### What the task requires
Since only the written part is wanted, repeat the records exactly and omit the pictures.

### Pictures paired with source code
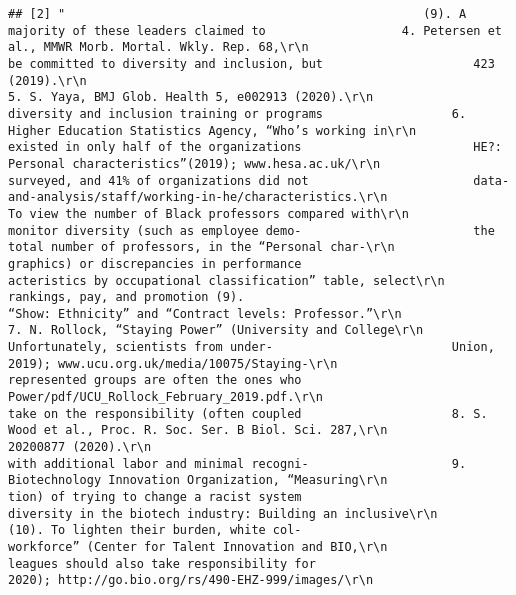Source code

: \documentclass[
]{book}
\begin{document}
\begin{verbatim}
## [2] "                                                  (9). A majority of these leaders claimed to                   4. Petersen et al., MMWR Morb. Mortal. Wkly. Rep. 68,\r\n                                                  be committed to diversity and inclusion, but                     423 (2019).\r\n                                                                                                                5. S. Yaya, BMJ Glob. Health 5, e002913 (2020).\r\n                                                  diversity and inclusion training or programs                  6. Higher Education Statistics Agency, “Who’s working in\r\n                                                  existed in only half of the organizations                        HE?: Personal characteristics”(2019); www.hesa.ac.uk/\r\n                                                  surveyed, and 41% of organizations did not                       data-and-analysis/staff/working-in-he/characteristics.\r\n                                                                                                                   To view the number of Black professors compared with\r\n                                                  monitor diversity (such as employee demo-                        the total number of professors, in the “Personal char-\r\n                                                  graphics) or discrepancies in performance                        acteristics by occupational classification” table, select\r\n                                                  rankings, pay, and promotion (9).                                “Show: Ethnicity” and “Contract levels: Professor.”\r\n                                                                                                                7. N. Rollock, “Staying Power” (University and College\r\n                                                     Unfortunately, scientists from under-                         Union, 2019); www.ucu.org.uk/media/10075/Staying-\r\n                                                  represented groups are often the ones who                        Power/pdf/UCU_Rollock_February_2019.pdf.\r\n                                                  take on the responsibility (often coupled                     8. S. Wood et al., Proc. R. Soc. Ser. B Biol. Sci. 287,\r\n                                                                                                                   20200877 (2020).\r\n                                                  with additional labor and minimal recogni-                    9. Biotechnology Innovation Organization, “Measuring\r\n                                                  tion) of trying to change a racist system                        diversity in the biotech industry: Building an inclusive\r\n                                                  (10). To lighten their burden, white col-                        workforce” (Center for Talent Innovation and BIO,\r\n                                                  leagues should also take responsibility for                      2020); http://go.bio.org/rs/490-EHZ-999/images/\r\n                                                                                                                   
\end{verbatim}
\end{document}
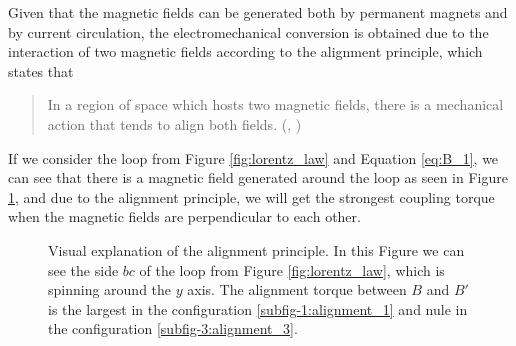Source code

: \begin{description}
Given that the magnetic fields can be generated both by permanent magnets and by current circulation, the electromechanical conversion is obtained due to the interaction of two magnetic fields according to the alignment principle, which states that
\blockquote{In a region of space which hosts two magnetic fields, there is a mechanical action that tends to align both fields. (\citeauthor{sistemi_di_controllo:2007}, \citeyear{sistemi_di_controllo:2007})}

If we consider the loop from Figure \ref{fig:lorentz_law} and Equation \ref{eq:B_1}, we can see that there is a magnetic field generated around the loop as seen in Figure \ref{fig:alignment}, and due to the alignment principle, we will get the strongest coupling torque when the magnetic fields are perpendicular to each other.

\begin{figure}[htbp]
	\centering
    \hfill
    \hfill
    \caption{Visual explanation of the alignment principle. In this Figure we can see the side $bc$ of the loop from Figure \ref{fig:lorentz_law}, which is spinning around the $y$ axis. The alignment torque between $B$ and $B'$ is the largest in the configuration \ref{subfig-1:alignment_1} and nule in the configuration \ref{subfig-3:alignment_3}.}
    \label{fig:alignment}
\end{figure}


\end{description}

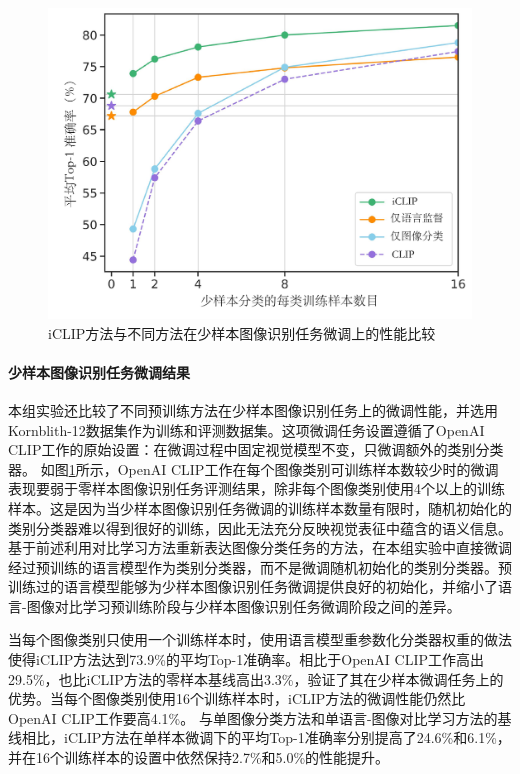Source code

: \begin{figure}
  \centering
  \includegraphics[width=0.8\linewidth]{figures/iclip-fewshot.pdf}
  \caption{iCLIP方法与不同方法在少样本图像识别任务微调上的性能比较}
  \label{fig:iclip-fewshot}
\end{figure}

\paragraph{少样本图像识别任务微调结果} 本组实验还比较了不同预训练方法在少样本图像识别任务上的微调性能，并选用Kornblith-12数据集作为训练和评测数据集。这项微调任务设置遵循了OpenAI CLIP工作的原始设置：在微调过程中固定视觉模型不变，只微调额外的类别分类器。
如图\ref{fig:iclip-fewshot}所示，OpenAI CLIP工作在每个图像类别可训练样本数较少时的微调表现要弱于零样本图像识别任务评测结果，除非每个图像类别使用4个以上的训练样本。这是因为当少样本图像识别任务微调的训练样本数量有限时，随机初始化的类别分类器难以得到很好的训练，因此无法充分反映视觉表征中蕴含的语义信息。
基于前述利用对比学习方法重新表达图像分类任务的方法，在本组实验中直接微调经过预训练的语言模型作为类别分类器，而不是微调随机初始化的类别分类器。预训练过的语言模型能够为少样本图像识别任务微调提供良好的初始化，并缩小了语言-图像对比学习预训练阶段与少样本图像识别任务微调阶段之间的差异。

当每个图像类别只使用一个训练样本时，使用语言模型重参数化分类器权重的做法使得iCLIP方法达到73.9\%的平均Top-1准确率。相比于OpenAI CLIP工作高出29.5\%，也比iCLIP方法的零样本基线高出3.3\%，验证了其在少样本微调任务上的优势。当每个图像类别使用16个训练样本时，iCLIP方法的微调性能仍然比OpenAI CLIP工作要高4.1\%。
与单图像分类方法和单语言-图像对比学习方法的基线相比，iCLIP方法在单样本微调下的平均Top-1准确率分别提高了24.6\%和6.1\%，并在16个训练样本的设置中依然保持2.7\%和5.0\%的性能提升。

### The answer
Source code

: \documentclass[
]{book}
\begin{document}
\begin{verbatim}
## [2] "                                                  (9). A majority of these leaders claimed to                   4. Petersen et al., MMWR Morb. Mortal. Wkly. Rep. 68,\r\n                                                  be committed to diversity and inclusion, but                     423 (2019).\r\n                                                                                                                5. S. Yaya, BMJ Glob. Health 5, e002913 (2020).\r\n                                                  diversity and inclusion training or programs                  6. Higher Education Statistics Agency, “Who’s working in\r\n                                                  existed in only half of the organizations                        HE?: Personal characteristics”(2019); www.hesa.ac.uk/\r\n                                                  surveyed, and 41% of organizations did not                       data-and-analysis/staff/working-in-he/characteristics.\r\n                                                                                                                   To view the number of Black professors compared with\r\n                                                  monitor diversity (such as employee demo-                        the total number of professors, in the “Personal char-\r\n                                                  graphics) or discrepancies in performance                        acteristics by occupational classification” table, select\r\n                                                  rankings, pay, and promotion (9).                                “Show: Ethnicity” and “Contract levels: Professor.”\r\n                                                                                                                7. N. Rollock, “Staying Power” (University and College\r\n                                                     Unfortunately, scientists from under-                         Union, 2019); www.ucu.org.uk/media/10075/Staying-\r\n                                                  represented groups are often the ones who                        Power/pdf/UCU_Rollock_February_2019.pdf.\r\n                                                  take on the responsibility (often coupled                     8. S. Wood et al., Proc. R. Soc. Ser. B Biol. Sci. 287,\r\n                                                                                                                   20200877 (2020).\r\n                                                  with additional labor and minimal recogni-                    9. Biotechnology Innovation Organization, “Measuring\r\n                                                  tion) of trying to change a racist system                        diversity in the biotech industry: Building an inclusive\r\n                                                  (10). To lighten their burden, white col-                        workforce” (Center for Talent Innovation and BIO,\r\n                                                  leagues should also take responsibility for                      2020); http://go.bio.org/rs/490-EHZ-999/images/\r\n                                                                                                                   
\end{verbatim}
\end{document}
Source code

: \begin{description}
Given that the magnetic fields can be generated both by permanent magnets and by current circulation, the electromechanical conversion is obtained due to the interaction of two magnetic fields according to the alignment principle, which states that
\blockquote{In a region of space which hosts two magnetic fields, there is a mechanical action that tends to align both fields. (\citeauthor{sistemi_di_controllo:2007}, \citeyear{sistemi_di_controllo:2007})}

If we consider the loop from Figure \ref{fig:lorentz_law} and Equation \ref{eq:B_1}, we can see that there is a magnetic field generated around the loop as seen in Figure \ref{fig:alignment}, and due to the alignment principle, we will get the strongest coupling torque when the magnetic fields are perpendicular to each other.

\begin{figure}[htbp]
	\centering
    \hfill
    \hfill
    \caption{Visual explanation of the alignment principle. In this Figure we can see the side $bc$ of the loop from Figure \ref{fig:lorentz_law}, which is spinning around the $y$ axis. The alignment torque between $B$ and $B'$ is the largest in the configuration \ref{subfig-1:alignment_1} and nule in the configuration \ref{subfig-3:alignment_3}.}
    \label{fig:alignment}
\end{figure}


\end{description}

Source code

: \begin{figure}
  \centering
  \includegraphics[width=0.8\linewidth]{figures/iclip-fewshot.pdf}
  \caption{iCLIP方法与不同方法在少样本图像识别任务微调上的性能比较}
  \label{fig:iclip-fewshot}
\end{figure}

\paragraph{少样本图像识别任务微调结果} 本组实验还比较了不同预训练方法在少样本图像识别任务上的微调性能，并选用Kornblith-12数据集作为训练和评测数据集。这项微调任务设置遵循了OpenAI CLIP工作的原始设置：在微调过程中固定视觉模型不变，只微调额外的类别分类器。
如图\ref{fig:iclip-fewshot}所示，OpenAI CLIP工作在每个图像类别可训练样本数较少时的微调表现要弱于零样本图像识别任务评测结果，除非每个图像类别使用4个以上的训练样本。这是因为当少样本图像识别任务微调的训练样本数量有限时，随机初始化的类别分类器难以得到很好的训练，因此无法充分反映视觉表征中蕴含的语义信息。
基于前述利用对比学习方法重新表达图像分类任务的方法，在本组实验中直接微调经过预训练的语言模型作为类别分类器，而不是微调随机初始化的类别分类器。预训练过的语言模型能够为少样本图像识别任务微调提供良好的初始化，并缩小了语言-图像对比学习预训练阶段与少样本图像识别任务微调阶段之间的差异。

当每个图像类别只使用一个训练样本时，使用语言模型重参数化分类器权重的做法使得iCLIP方法达到73.9\%的平均Top-1准确率。相比于OpenAI CLIP工作高出29.5\%，也比iCLIP方法的零样本基线高出3.3\%，验证了其在少样本微调任务上的优势。当每个图像类别使用16个训练样本时，iCLIP方法的微调性能仍然比OpenAI CLIP工作要高4.1\%。
与单图像分类方法和单语言-图像对比学习方法的基线相比，iCLIP方法在单样本微调下的平均Top-1准确率分别提高了24.6\%和6.1\%，并在16个训练样本的设置中依然保持2.7\%和5.0\%的性能提升。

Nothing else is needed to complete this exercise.